On Aug. 26, a Russian column of a dozen armored vehicles rushed towards Mnohopilliya, approaching the position of Samchuk’s unit. Samchuk, an assistant for the gun loader and also a medic, remembers that a brave gunner of his cannon fired warning shots, and received return fire from a machine gun. After that, the gunner opened fire and hit the first Russian multipurpose light armored transporter.
In the next couple of minutes, they hit two more Russian armored vehicles. But the situation was still desperate.
Their morale rose when a colonel, Yevhen Sydorenko, unexpectedly arrived to reinforce them in a captured Russian T-72B3 tank.
The Russians retreated, leaving their dead and wounded behind. Samchuk remembers finding a Russian soldier with the grave burns, who was lying behind a burnt-out armored vehicle.
“He told us: ‘Don’t kill me, brothers. We came here on military exercises,’” Samchuk said.
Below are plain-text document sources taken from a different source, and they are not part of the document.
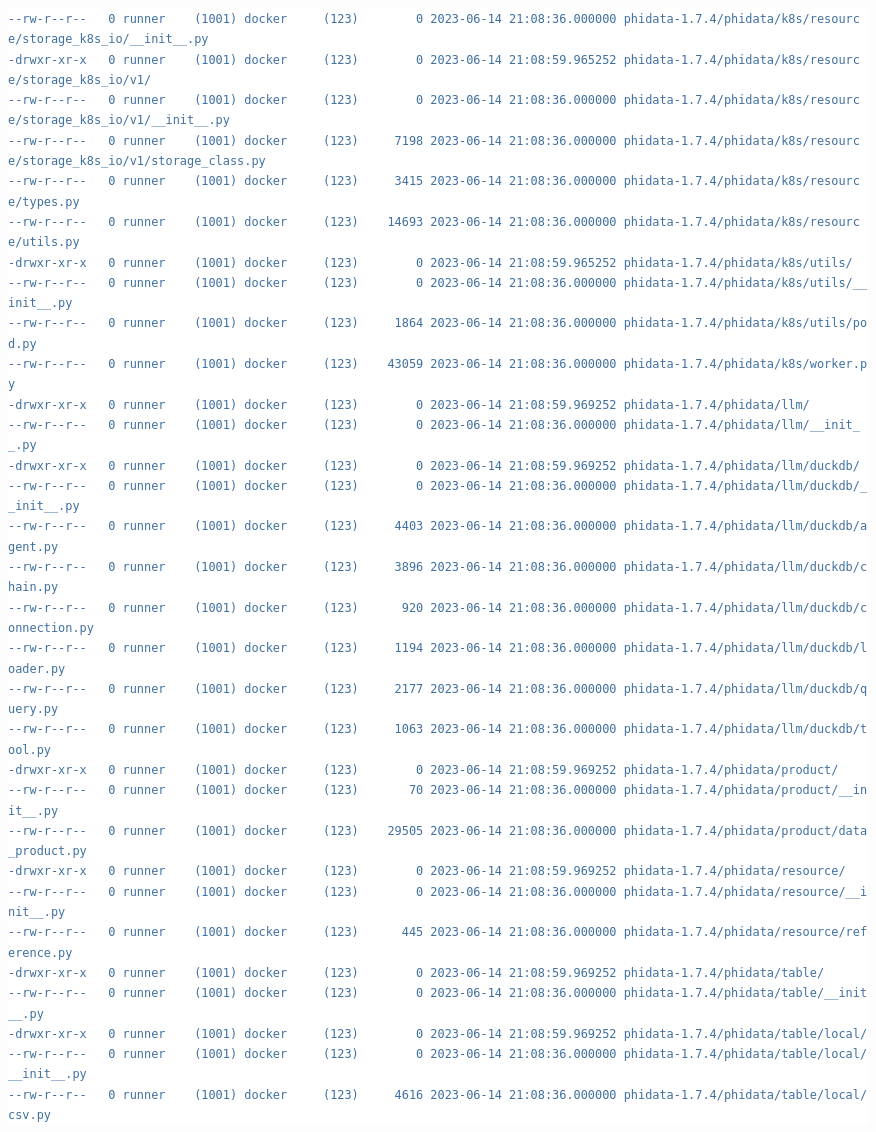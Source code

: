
 ```diff
--rw-r--r--   0 runner    (1001) docker     (123)        0 2023-06-14 21:08:36.000000 phidata-1.7.4/phidata/k8s/resource/storage_k8s_io/__init__.py
-drwxr-xr-x   0 runner    (1001) docker     (123)        0 2023-06-14 21:08:59.965252 phidata-1.7.4/phidata/k8s/resource/storage_k8s_io/v1/
--rw-r--r--   0 runner    (1001) docker     (123)        0 2023-06-14 21:08:36.000000 phidata-1.7.4/phidata/k8s/resource/storage_k8s_io/v1/__init__.py
--rw-r--r--   0 runner    (1001) docker     (123)     7198 2023-06-14 21:08:36.000000 phidata-1.7.4/phidata/k8s/resource/storage_k8s_io/v1/storage_class.py
--rw-r--r--   0 runner    (1001) docker     (123)     3415 2023-06-14 21:08:36.000000 phidata-1.7.4/phidata/k8s/resource/types.py
--rw-r--r--   0 runner    (1001) docker     (123)    14693 2023-06-14 21:08:36.000000 phidata-1.7.4/phidata/k8s/resource/utils.py
-drwxr-xr-x   0 runner    (1001) docker     (123)        0 2023-06-14 21:08:59.965252 phidata-1.7.4/phidata/k8s/utils/
--rw-r--r--   0 runner    (1001) docker     (123)        0 2023-06-14 21:08:36.000000 phidata-1.7.4/phidata/k8s/utils/__init__.py
--rw-r--r--   0 runner    (1001) docker     (123)     1864 2023-06-14 21:08:36.000000 phidata-1.7.4/phidata/k8s/utils/pod.py
--rw-r--r--   0 runner    (1001) docker     (123)    43059 2023-06-14 21:08:36.000000 phidata-1.7.4/phidata/k8s/worker.py
-drwxr-xr-x   0 runner    (1001) docker     (123)        0 2023-06-14 21:08:59.969252 phidata-1.7.4/phidata/llm/
--rw-r--r--   0 runner    (1001) docker     (123)        0 2023-06-14 21:08:36.000000 phidata-1.7.4/phidata/llm/__init__.py
-drwxr-xr-x   0 runner    (1001) docker     (123)        0 2023-06-14 21:08:59.969252 phidata-1.7.4/phidata/llm/duckdb/
--rw-r--r--   0 runner    (1001) docker     (123)        0 2023-06-14 21:08:36.000000 phidata-1.7.4/phidata/llm/duckdb/__init__.py
--rw-r--r--   0 runner    (1001) docker     (123)     4403 2023-06-14 21:08:36.000000 phidata-1.7.4/phidata/llm/duckdb/agent.py
--rw-r--r--   0 runner    (1001) docker     (123)     3896 2023-06-14 21:08:36.000000 phidata-1.7.4/phidata/llm/duckdb/chain.py
--rw-r--r--   0 runner    (1001) docker     (123)      920 2023-06-14 21:08:36.000000 phidata-1.7.4/phidata/llm/duckdb/connection.py
--rw-r--r--   0 runner    (1001) docker     (123)     1194 2023-06-14 21:08:36.000000 phidata-1.7.4/phidata/llm/duckdb/loader.py
--rw-r--r--   0 runner    (1001) docker     (123)     2177 2023-06-14 21:08:36.000000 phidata-1.7.4/phidata/llm/duckdb/query.py
--rw-r--r--   0 runner    (1001) docker     (123)     1063 2023-06-14 21:08:36.000000 phidata-1.7.4/phidata/llm/duckdb/tool.py
-drwxr-xr-x   0 runner    (1001) docker     (123)        0 2023-06-14 21:08:59.969252 phidata-1.7.4/phidata/product/
--rw-r--r--   0 runner    (1001) docker     (123)       70 2023-06-14 21:08:36.000000 phidata-1.7.4/phidata/product/__init__.py
--rw-r--r--   0 runner    (1001) docker     (123)    29505 2023-06-14 21:08:36.000000 phidata-1.7.4/phidata/product/data_product.py
-drwxr-xr-x   0 runner    (1001) docker     (123)        0 2023-06-14 21:08:59.969252 phidata-1.7.4/phidata/resource/
--rw-r--r--   0 runner    (1001) docker     (123)        0 2023-06-14 21:08:36.000000 phidata-1.7.4/phidata/resource/__init__.py
--rw-r--r--   0 runner    (1001) docker     (123)      445 2023-06-14 21:08:36.000000 phidata-1.7.4/phidata/resource/reference.py
-drwxr-xr-x   0 runner    (1001) docker     (123)        0 2023-06-14 21:08:59.969252 phidata-1.7.4/phidata/table/
--rw-r--r--   0 runner    (1001) docker     (123)        0 2023-06-14 21:08:36.000000 phidata-1.7.4/phidata/table/__init__.py
-drwxr-xr-x   0 runner    (1001) docker     (123)        0 2023-06-14 21:08:59.969252 phidata-1.7.4/phidata/table/local/
--rw-r--r--   0 runner    (1001) docker     (123)        0 2023-06-14 21:08:36.000000 phidata-1.7.4/phidata/table/local/__init__.py
--rw-r--r--   0 runner    (1001) docker     (123)     4616 2023-06-14 21:08:36.000000 phidata-1.7.4/phidata/table/local/csv.py
```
The Ukrainians didn’t believe him, given the fact that the Russian soldier had live ammunition, not the training blanks normally used in military exercises.
As he was evacuated by the soldiers of Dnipro 1 volunteer battalion, the wounded Russian gave his name to the medics, who said in a later interview that he was Alexander Desiatnikov of the 8th Motorized Rifle Brigade, based in the city of Borzoy in Chechnya.
Lucky escape
In the midst of war, Samchuk remembers that he appreciated the beauty of nature as never before. But he was also thinking about death a lot, given a desperate situation of the encircled Ukrainian troops.
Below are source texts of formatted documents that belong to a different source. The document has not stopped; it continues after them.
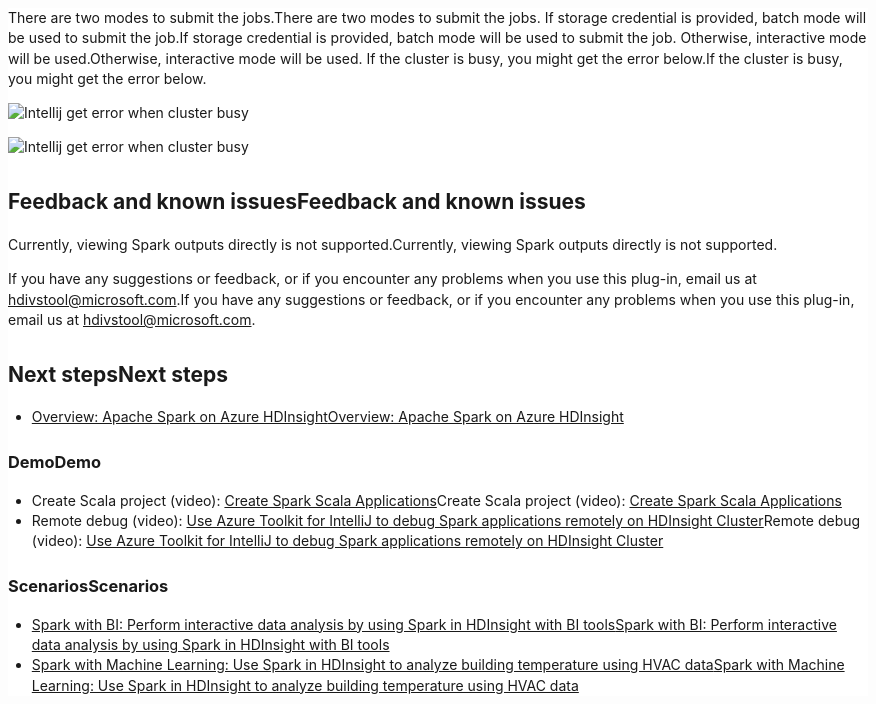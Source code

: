 <span data-ttu-id="5dfb9-276">There are two modes to submit the jobs.</span><span class="sxs-lookup"><span data-stu-id="5dfb9-276">There are two modes to submit the jobs.</span></span> <span data-ttu-id="5dfb9-277">If storage credential is provided, batch mode will be used to submit the job.</span><span class="sxs-lookup"><span data-stu-id="5dfb9-277">If storage credential is provided, batch mode will be used to submit the job.</span></span> <span data-ttu-id="5dfb9-278">Otherwise, interactive mode will be used.</span><span class="sxs-lookup"><span data-stu-id="5dfb9-278">Otherwise, interactive mode will be used.</span></span> <span data-ttu-id="5dfb9-279">If the cluster is busy, you might get the error below.</span><span class="sxs-lookup"><span data-stu-id="5dfb9-279">If the cluster is busy, you might get the error below.</span></span>

![Intellij get error when cluster busy](./media/apache-spark-intellij-tool-plugin/intellij-interactive-cluster-busy-upload.png)

![Intellij get error when cluster busy](./media/apache-spark-intellij-tool-plugin/intellij-interactive-cluster-busy-submit.png)

## <a name="feedback-and-known-issues"></a><span data-ttu-id="5dfb9-282">Feedback and known issues</span><span class="sxs-lookup"><span data-stu-id="5dfb9-282">Feedback and known issues</span></span>
<span data-ttu-id="5dfb9-283">Currently, viewing Spark outputs directly is not supported.</span><span class="sxs-lookup"><span data-stu-id="5dfb9-283">Currently, viewing Spark outputs directly is not supported.</span></span>

<span data-ttu-id="5dfb9-284">If you have any suggestions or feedback, or if you encounter any problems when you use this plug-in, email us at hdivstool@microsoft.com.</span><span class="sxs-lookup"><span data-stu-id="5dfb9-284">If you have any suggestions or feedback, or if you encounter any problems when you use this plug-in, email us at hdivstool@microsoft.com.</span></span>

## <a name="seealso"></a><span data-ttu-id="5dfb9-285">Next steps</span><span class="sxs-lookup"><span data-stu-id="5dfb9-285">Next steps</span></span>
* [<span data-ttu-id="5dfb9-286">Overview: Apache Spark on Azure HDInsight</span><span class="sxs-lookup"><span data-stu-id="5dfb9-286">Overview: Apache Spark on Azure HDInsight</span></span>](apache-spark-overview.md)

### <a name="demo"></a><span data-ttu-id="5dfb9-287">Demo</span><span class="sxs-lookup"><span data-stu-id="5dfb9-287">Demo</span></span>
* <span data-ttu-id="5dfb9-288">Create Scala project (video): [Create Spark Scala Applications](https://channel9.msdn.com/Series/AzureDataLake/Create-Spark-Applications-with-the-Azure-Toolkit-for-IntelliJ)</span><span class="sxs-lookup"><span data-stu-id="5dfb9-288">Create Scala project (video): [Create Spark Scala Applications](https://channel9.msdn.com/Series/AzureDataLake/Create-Spark-Applications-with-the-Azure-Toolkit-for-IntelliJ)</span></span>
* <span data-ttu-id="5dfb9-289">Remote debug (video): [Use Azure Toolkit for IntelliJ to debug Spark applications remotely on HDInsight Cluster](https://channel9.msdn.com/Series/AzureDataLake/Debug-HDInsight-Spark-Applications-with-Azure-Toolkit-for-IntelliJ)</span><span class="sxs-lookup"><span data-stu-id="5dfb9-289">Remote debug (video): [Use Azure Toolkit for IntelliJ to debug Spark applications remotely on HDInsight Cluster](https://channel9.msdn.com/Series/AzureDataLake/Debug-HDInsight-Spark-Applications-with-Azure-Toolkit-for-IntelliJ)</span></span>

### <a name="scenarios"></a><span data-ttu-id="5dfb9-290">Scenarios</span><span class="sxs-lookup"><span data-stu-id="5dfb9-290">Scenarios</span></span>
* [<span data-ttu-id="5dfb9-291">Spark with BI: Perform interactive data analysis by using Spark in HDInsight with BI tools</span><span class="sxs-lookup"><span data-stu-id="5dfb9-291">Spark with BI: Perform interactive data analysis by using Spark in HDInsight with BI tools</span></span>](apache-spark-use-bi-tools.md)
* [<span data-ttu-id="5dfb9-292">Spark with Machine Learning: Use Spark in HDInsight to analyze building temperature using HVAC data</span><span class="sxs-lookup"><span data-stu-id="5dfb9-292">Spark with Machine Learning: Use Spark in HDInsight to analyze building temperature using HVAC data</span></span>](apache-spark-ipython-notebook-machine-learning.md)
So when the soldiers were ordered to form a military column early on Aug. 29, Samchuk’s spirits were raised: At least there was some hope, he thought.
The hope got stronger when the column started to move out from the village of Ahronomichne, just west of Mnohopilliya. The Russian soldiers who were standing at the roadside waved to their Ukrainians counterparts.
“Some our guys pointed at their Kalashnikov showing not to shoot. The Russians gestured to us – ‘No-no, no shooting,’” Samchuk said.
But about an hour the Russians started shelling the column from all sides.
Samchuk says he owes his life to a multipurpose light armored transporter.
This small, light and low-profile armored vehicle drove through a field of tall sunflowers, which made it hard for the enemy to see. It saved the lives of its seven-man crew and another 25 soldiers that they managed to pick up on the way. It was the only armored vehicle out of the entire military column that managed to get away from the Russian ambush.
A mortar shell nearly hit the vehicle, but an infantry fighting vehicle in front of them took the blast. The torn-off head of a soldier dropped at Samchuk’s feet.
“It was a meat grinder, chaos,” Samchuk said. “Some of our vehicles collided with each other. Sometimes our vehicles rolled over people who had fallen off vehicles.”
Eventually, they reached Komsomolske (now renamed by the Ukrainian government Kalmiuske), a town that was still under Ukrainian control. The soldiers washed at a local petrol station and took a picture of the multipurpose light armored transporter that had saved them.
Samchuk, who was a bartender before the war, is the only one of its crew who is still serving in the army. His 51st brigade was disbanded in December 2014, after some of its soldiers were accused of desertion during the fight for Ilovaisk.
Samchuk believes this was unfair.
“They were just covering up the mistakes of the military leadership,” he said.
The 51st Mechanized Brigade was based in the city of Volodymyr Volynsky in Volyn Oblast, and drew its servicemen mostly from the residents of western Ukraine. Formed mostly of drafted soldiers, the brigade suffered heavy losses at the very beginning of Donbas war. On May 22, 2014, 17 of its soldiers were killed by Russian-led fighters near the town of Volnovakha – the first big loss of Ukrainian troops in the war. The brigade also endured heavy losses during the fight for Savur Mohyla, a strategic height near Donetsk. More than 40 of the brigade’s soldiers were killed in fighting around Ilovaisk. In December 2014, the brigade was disbanded, with the 14th brigade being formed to replace it.